Saved data entries
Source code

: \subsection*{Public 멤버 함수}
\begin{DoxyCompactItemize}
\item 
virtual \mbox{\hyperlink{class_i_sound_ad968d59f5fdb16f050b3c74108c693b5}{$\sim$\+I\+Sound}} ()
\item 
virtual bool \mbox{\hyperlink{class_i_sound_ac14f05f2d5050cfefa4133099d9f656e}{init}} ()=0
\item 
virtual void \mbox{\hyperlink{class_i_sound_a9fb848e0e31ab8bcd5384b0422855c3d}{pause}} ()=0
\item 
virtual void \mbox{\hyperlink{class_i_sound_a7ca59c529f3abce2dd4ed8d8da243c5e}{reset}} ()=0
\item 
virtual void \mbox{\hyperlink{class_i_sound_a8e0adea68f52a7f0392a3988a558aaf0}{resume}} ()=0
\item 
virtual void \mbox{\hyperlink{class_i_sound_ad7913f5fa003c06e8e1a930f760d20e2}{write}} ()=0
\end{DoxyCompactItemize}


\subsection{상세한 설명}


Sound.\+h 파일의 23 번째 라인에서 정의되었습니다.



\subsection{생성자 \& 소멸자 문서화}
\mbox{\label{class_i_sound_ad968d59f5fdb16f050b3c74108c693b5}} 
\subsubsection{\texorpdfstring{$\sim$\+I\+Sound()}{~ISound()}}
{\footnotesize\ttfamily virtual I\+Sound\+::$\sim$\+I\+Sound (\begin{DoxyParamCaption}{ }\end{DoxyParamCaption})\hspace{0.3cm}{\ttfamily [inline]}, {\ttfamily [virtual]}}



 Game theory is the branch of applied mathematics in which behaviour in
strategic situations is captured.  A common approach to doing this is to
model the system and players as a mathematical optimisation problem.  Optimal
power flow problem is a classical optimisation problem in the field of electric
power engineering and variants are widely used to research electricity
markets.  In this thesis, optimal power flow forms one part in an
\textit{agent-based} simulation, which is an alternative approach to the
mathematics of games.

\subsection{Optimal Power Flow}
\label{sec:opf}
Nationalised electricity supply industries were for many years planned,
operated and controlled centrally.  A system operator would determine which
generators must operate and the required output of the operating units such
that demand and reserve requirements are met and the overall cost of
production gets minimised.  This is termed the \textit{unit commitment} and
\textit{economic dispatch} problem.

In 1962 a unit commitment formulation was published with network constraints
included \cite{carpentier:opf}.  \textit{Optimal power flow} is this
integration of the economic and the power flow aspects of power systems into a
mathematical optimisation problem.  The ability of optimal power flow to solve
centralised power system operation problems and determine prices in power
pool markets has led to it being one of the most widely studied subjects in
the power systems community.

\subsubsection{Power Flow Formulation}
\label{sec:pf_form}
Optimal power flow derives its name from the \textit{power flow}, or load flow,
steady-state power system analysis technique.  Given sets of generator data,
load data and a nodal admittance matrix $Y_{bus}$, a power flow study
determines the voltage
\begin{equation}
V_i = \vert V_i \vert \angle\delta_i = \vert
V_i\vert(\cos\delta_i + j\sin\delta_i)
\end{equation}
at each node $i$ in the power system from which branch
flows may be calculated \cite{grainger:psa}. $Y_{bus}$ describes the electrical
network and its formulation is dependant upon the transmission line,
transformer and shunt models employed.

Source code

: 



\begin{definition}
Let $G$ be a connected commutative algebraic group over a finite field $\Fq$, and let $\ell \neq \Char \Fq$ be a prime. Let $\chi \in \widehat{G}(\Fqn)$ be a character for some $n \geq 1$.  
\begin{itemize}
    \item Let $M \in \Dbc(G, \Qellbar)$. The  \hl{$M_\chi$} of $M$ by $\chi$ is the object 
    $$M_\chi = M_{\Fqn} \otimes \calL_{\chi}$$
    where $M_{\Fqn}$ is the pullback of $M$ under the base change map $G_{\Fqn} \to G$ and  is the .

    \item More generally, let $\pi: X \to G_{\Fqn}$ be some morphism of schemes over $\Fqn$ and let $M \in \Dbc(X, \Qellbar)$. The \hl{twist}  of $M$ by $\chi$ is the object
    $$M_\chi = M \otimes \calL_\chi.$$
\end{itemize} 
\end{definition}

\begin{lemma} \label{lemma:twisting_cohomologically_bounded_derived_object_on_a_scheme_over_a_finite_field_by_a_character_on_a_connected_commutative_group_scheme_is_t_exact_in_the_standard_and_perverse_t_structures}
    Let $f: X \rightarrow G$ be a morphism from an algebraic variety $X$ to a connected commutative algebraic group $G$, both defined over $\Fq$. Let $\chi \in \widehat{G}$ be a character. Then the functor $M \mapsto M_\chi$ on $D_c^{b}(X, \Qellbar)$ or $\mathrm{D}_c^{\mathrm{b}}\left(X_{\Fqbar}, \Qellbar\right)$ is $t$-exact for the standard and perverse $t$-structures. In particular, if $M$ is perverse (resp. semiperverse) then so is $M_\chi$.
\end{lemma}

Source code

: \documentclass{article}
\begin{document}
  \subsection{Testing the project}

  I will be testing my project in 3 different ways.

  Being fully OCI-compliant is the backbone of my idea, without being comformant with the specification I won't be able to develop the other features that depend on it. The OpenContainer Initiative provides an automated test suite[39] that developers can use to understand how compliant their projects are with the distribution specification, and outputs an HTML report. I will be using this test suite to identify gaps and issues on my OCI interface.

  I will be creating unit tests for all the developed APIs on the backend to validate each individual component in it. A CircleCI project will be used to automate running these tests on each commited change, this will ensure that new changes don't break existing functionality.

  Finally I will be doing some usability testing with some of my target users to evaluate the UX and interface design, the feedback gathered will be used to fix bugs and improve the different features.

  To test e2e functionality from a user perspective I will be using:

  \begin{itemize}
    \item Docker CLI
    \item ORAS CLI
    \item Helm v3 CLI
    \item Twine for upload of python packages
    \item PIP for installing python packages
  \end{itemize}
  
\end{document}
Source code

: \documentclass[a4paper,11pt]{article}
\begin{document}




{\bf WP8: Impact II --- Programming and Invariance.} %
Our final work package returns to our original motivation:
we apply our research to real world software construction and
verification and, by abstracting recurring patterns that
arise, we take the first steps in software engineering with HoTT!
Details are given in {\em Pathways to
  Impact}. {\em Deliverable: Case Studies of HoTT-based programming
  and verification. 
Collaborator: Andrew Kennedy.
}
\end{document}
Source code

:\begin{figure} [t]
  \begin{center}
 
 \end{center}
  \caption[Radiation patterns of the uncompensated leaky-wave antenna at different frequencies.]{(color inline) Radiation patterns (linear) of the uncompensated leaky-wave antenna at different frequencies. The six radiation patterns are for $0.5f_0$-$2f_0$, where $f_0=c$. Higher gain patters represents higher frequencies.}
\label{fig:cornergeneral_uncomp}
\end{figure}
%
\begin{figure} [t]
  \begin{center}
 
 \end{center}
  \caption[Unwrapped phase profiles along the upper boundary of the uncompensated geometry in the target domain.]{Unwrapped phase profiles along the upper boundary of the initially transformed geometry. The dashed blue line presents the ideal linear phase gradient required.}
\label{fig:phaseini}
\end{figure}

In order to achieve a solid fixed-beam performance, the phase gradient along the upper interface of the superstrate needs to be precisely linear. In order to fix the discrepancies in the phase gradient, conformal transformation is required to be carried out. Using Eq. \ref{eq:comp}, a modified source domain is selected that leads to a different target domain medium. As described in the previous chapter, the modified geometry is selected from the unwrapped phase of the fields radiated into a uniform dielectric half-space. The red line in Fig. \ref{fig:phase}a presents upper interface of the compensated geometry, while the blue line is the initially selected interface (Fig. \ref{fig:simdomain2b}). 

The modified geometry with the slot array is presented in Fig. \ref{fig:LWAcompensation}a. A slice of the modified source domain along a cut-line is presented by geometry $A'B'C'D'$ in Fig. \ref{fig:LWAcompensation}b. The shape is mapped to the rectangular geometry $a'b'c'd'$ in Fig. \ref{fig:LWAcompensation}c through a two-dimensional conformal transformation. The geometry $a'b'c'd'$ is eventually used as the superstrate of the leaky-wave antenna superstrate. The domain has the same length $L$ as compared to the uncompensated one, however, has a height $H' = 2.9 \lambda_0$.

PROBLEM TO SOLVE: Your job is to copy out every line from the records above that has the word "subsubsection".

SOLUTION TO THIS PROBLEM:
\subsubsection{\texorpdfstring{$\sim$\+I\+Sound()}{~ISound()}}
\subsubsection{Power Flow Formulation}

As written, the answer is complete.